THE INPUT Block Start

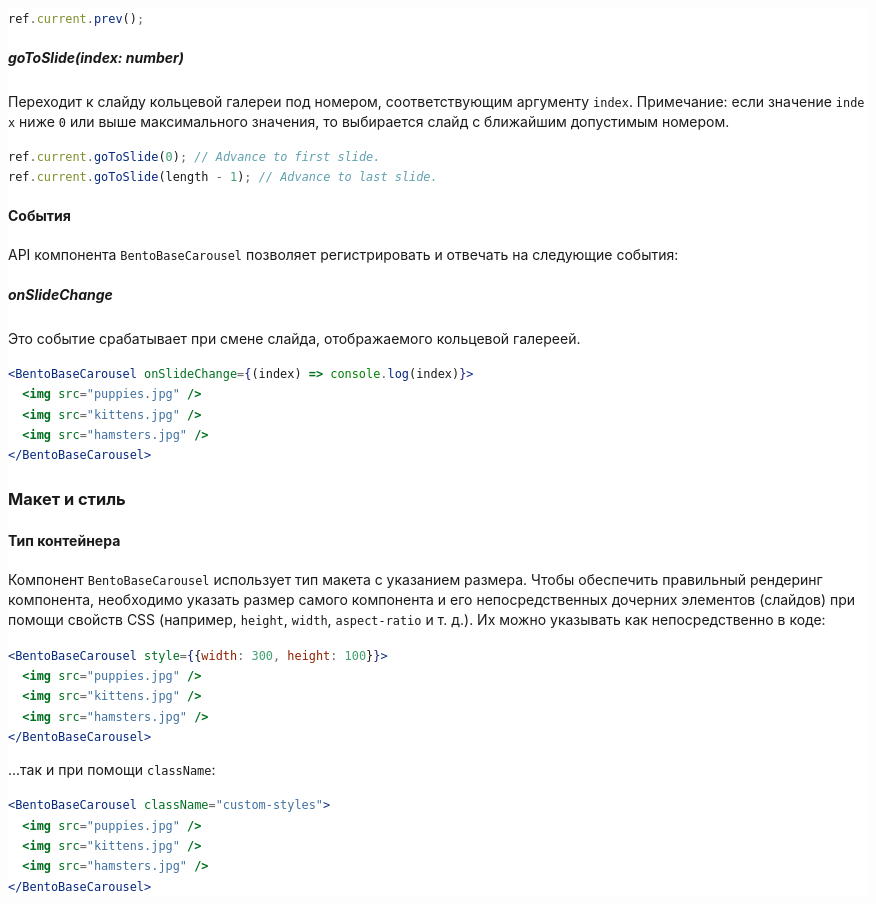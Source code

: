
 ```javascript
ref.current.prev();
```

##### goToSlide(index: number)

Переходит к слайду кольцевой галереи под номером, соответствующим аргументу `index`. Примечание: если значение `index` ниже `0` или выше максимального значения, то выбирается слайд с ближайшим допустимым номером.

```javascript
ref.current.goToSlide(0); // Advance to first slide.
ref.current.goToSlide(length - 1); // Advance to last slide.
```

#### События

API компонента `BentoBaseCarousel` позволяет регистрировать и отвечать на следующие события:

##### onSlideChange

Это событие срабатывает при смене слайда, отображаемого кольцевой галереей.

```jsx
<BentoBaseCarousel onSlideChange={(index) => console.log(index)}>
  <img src="puppies.jpg" />
  <img src="kittens.jpg" />
  <img src="hamsters.jpg" />
</BentoBaseCarousel>
```

### Макет и стиль

#### Тип контейнера

Компонент `BentoBaseCarousel` использует тип макета с указанием размера. Чтобы обеспечить правильный рендеринг компонента, необходимо указать размер самого компонента и его непосредственных дочерних элементов (слайдов) при помощи свойств CSS (например, `height`, `width`, `aspect-ratio` и т. д.). Их можно указывать как непосредственно в коде:

```jsx
<BentoBaseCarousel style={{width: 300, height: 100}}>
  <img src="puppies.jpg" />
  <img src="kittens.jpg" />
  <img src="hamsters.jpg" />
</BentoBaseCarousel>
```

...так и при помощи `className`:

```jsx
<BentoBaseCarousel className="custom-styles">
  <img src="puppies.jpg" />
  <img src="kittens.jpg" />
  <img src="hamsters.jpg" />
</BentoBaseCarousel>
```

THE INPUT Block End

Report each line of the data that includes the string "current".

ref.current.prev();
ref.current.goToSlide(0); // Advance to first slide.
ref.current.goToSlide(length - 1); // Advance to last slide.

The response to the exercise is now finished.